The records

.....

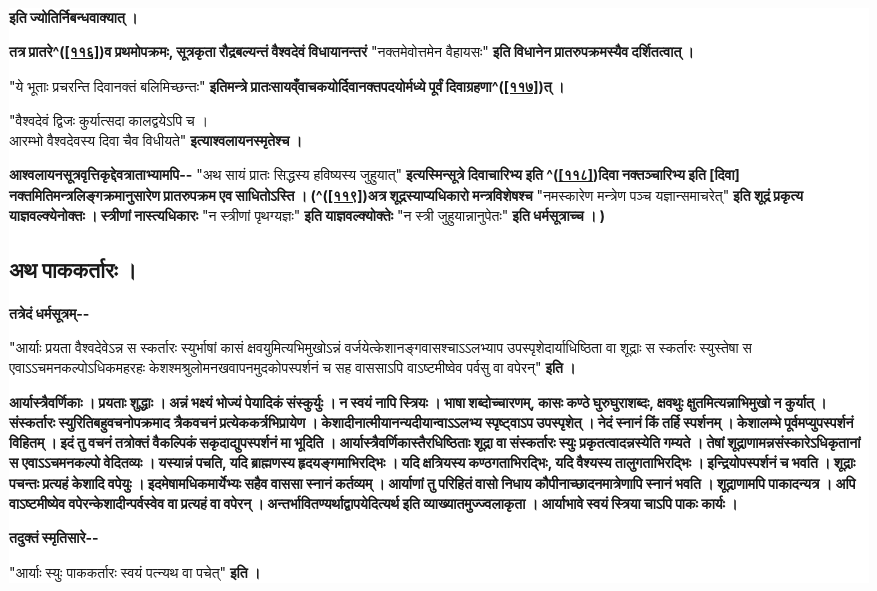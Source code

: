  **इति ज्योतिर्निबन्धवाक्यात् ।**

 **तत्र प्रातरे^([\[११६\]](#cite_note-116))व प्रथमोपक्रमः, सूत्रकृता
रौद्रबल्यन्तं वैश्वदेवं विधायानन्तरं** "नक्तमेवोत्तमेन वैहायसः" **इति
विधानेन प्रातरुपक्रमस्यैव दर्शितत्वात् ।**

"ये भूताः प्रचरन्ति दिवानक्तं बलिमिच्छन्तः" **इतिमन्त्रे
प्रातःसायव्ँवाचकयोर्दिवानक्तपदयोर्मध्ये पूर्वं
दिवाग्रहणा^([\[११७\]](#cite_note-117))त् ।**

"वैश्वदेवं द्विजः कुर्यात्सदा कालद्वयेऽपि च ।  
आरम्भो वैश्वदेवस्य दिवा चैव विधीयते" **इत्याश्वलायनस्मृतेश्च ।**

 **आश्वलायनसूत्रवृत्तिकृद्देवत्राताभ्यामपि--** "अथ सायं प्रातः सिद्धस्य
हविष्यस्य जुहुयात्" **इत्यस्मिन्सूत्रे दिवाचारिभ्य इति
^([\[११८\]](#cite_note-118))दिवा नक्तञ्चारिभ्य इति \[दिवा\]
नक्तमितिमन्त्रलिङ्गक्रमानुसारेण प्रातरुपक्रम एव साधितोऽस्ति ।
(^([\[११९\]](#cite_note-119))अत्र शूद्रस्याप्यधिकारो मन्त्रविशेषश्च**
"नमस्कारेण मन्त्रेण पञ्च यज्ञान्समाचरेत्" **इति शूद्रं प्रकृत्य
याज्ञवल्क्येनोक्तः । स्त्रीणां नास्त्यधिकारः** "न स्त्रीणां पृथग्यज्ञः"
**इति याज्ञवल्क्योक्तेः** "न स्त्री जुहुयान्नानुपेतः" **इति
धर्मसूत्राच्च । )**

## अथ पाककर्तारः ।

**तत्रेदं धर्मसूत्रम्--**

"आर्याः प्रयता वैश्वदेवेऽन्न स स्कर्तारः स्युर्भाषां कासं
क्षवयुमित्यभिमुखोऽन्नं वर्जयेत्केशानङ्गवासश्चाऽऽलभ्याप
उपस्पृशेदार्याधिष्ठिता वा शूद्राः स स्कर्तारः स्युस्तेषा स
एवाऽऽचमनकल्पोऽधिकमहरहः केशश्मश्रुलोमनखवापनमुदकोपस्पर्शनं च सह वाससाऽपि
वाऽष्टमीष्वेव पर्वसु वा वपेरन्" **इति ।**

 **आर्यास्त्रैवर्णिकाः । प्रयताः शुद्धाः । अन्नं भक्ष्यं भोज्यं पेयादिकं
संस्कुर्युः । न स्वयं नापि स्त्रियः । भाषा शब्दोच्चारणम्, कासः कण्ठे
घुरुघुराशब्दः, क्षवथुः क्षुतमित्यन्नाभिमुखो न कुर्यात् । संस्कर्तारः
स्युरितिबहुवचनोपक्रमाद** **त्रैकवचनं प्रत्येककर्त्रभिप्रायेण ।
केशादीनात्मीयानन्यदीयान्वाऽऽलभ्य स्पृष्ट्वाऽप उपस्पृशेत् । नेदं स्नानं
किं तर्हि स्पर्शनम् । केशालम्भे पूर्वमप्युपस्पर्शनं विहितम् । इदं तु
वचनं तत्रोक्तं वैकल्पिकं सकृदाद्युपस्पर्शनं मा भूदिति ।
आर्यास्त्रैवर्णिकास्तैरधिष्ठिताः शूद्रा वा संस्कर्तारः स्युः
प्रकृतत्वादन्नस्येति गम्यते । तेषां शूद्राणामन्नसंस्कारेऽधिकृतानां स
एवाऽऽचमनकल्पो वेदितव्यः । यस्यान्नं पचति, यदि ब्राह्मणस्य
हृदयङ्गमाभिरद्भिः । यदि क्षत्रियस्य कण्ठगताभिरद्भिः, यदि वैश्यस्य
तालुगताभिरद्भिः । इन्द्रियोपस्पर्शनं च भवति । शूद्राः पचन्तः प्रत्यहं
केशादि वपेयुः । इदमेषामधिकमार्येभ्यः सहैव वाससा स्नानं कर्तव्यम् ।
आर्याणां तु परिहितं वासो निधाय कौपीनाच्छादनमात्रेणापि स्नानं भवति ।
शूद्राणामपि पाकादन्यत्र । अपि वाऽष्टमीष्येव वपेरन्केशादीन्पर्वस्वेव वा
प्रत्यहं वा वपेरन् । अन्तर्भावितण्यर्थाद्वापयेदित्यर्थ इति
व्याख्यातमुज्ज्वलाकृता । आर्याभावे स्वयं स्त्रिया चाऽपि पाकः कार्यः ।**

 **तदुक्तं स्मृतिसारे--**

"आर्याः स्युः पाककर्तारः स्वयं पत्न्यथ वा पचेत्" **इति ।**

.....

Find the word "ऽऽलभ" in the entries, and copy every line it shows up in.

क्षवयुमित्यभिमुखोऽन्नं वर्जयेत्केशानङ्गवासश्चाऽऽलभ्याप
केशादीनात्मीयानन्यदीयान्वाऽऽलभ्य स्पृष्ट्वाऽप उपस्पृशेत् । नेदं स्नानं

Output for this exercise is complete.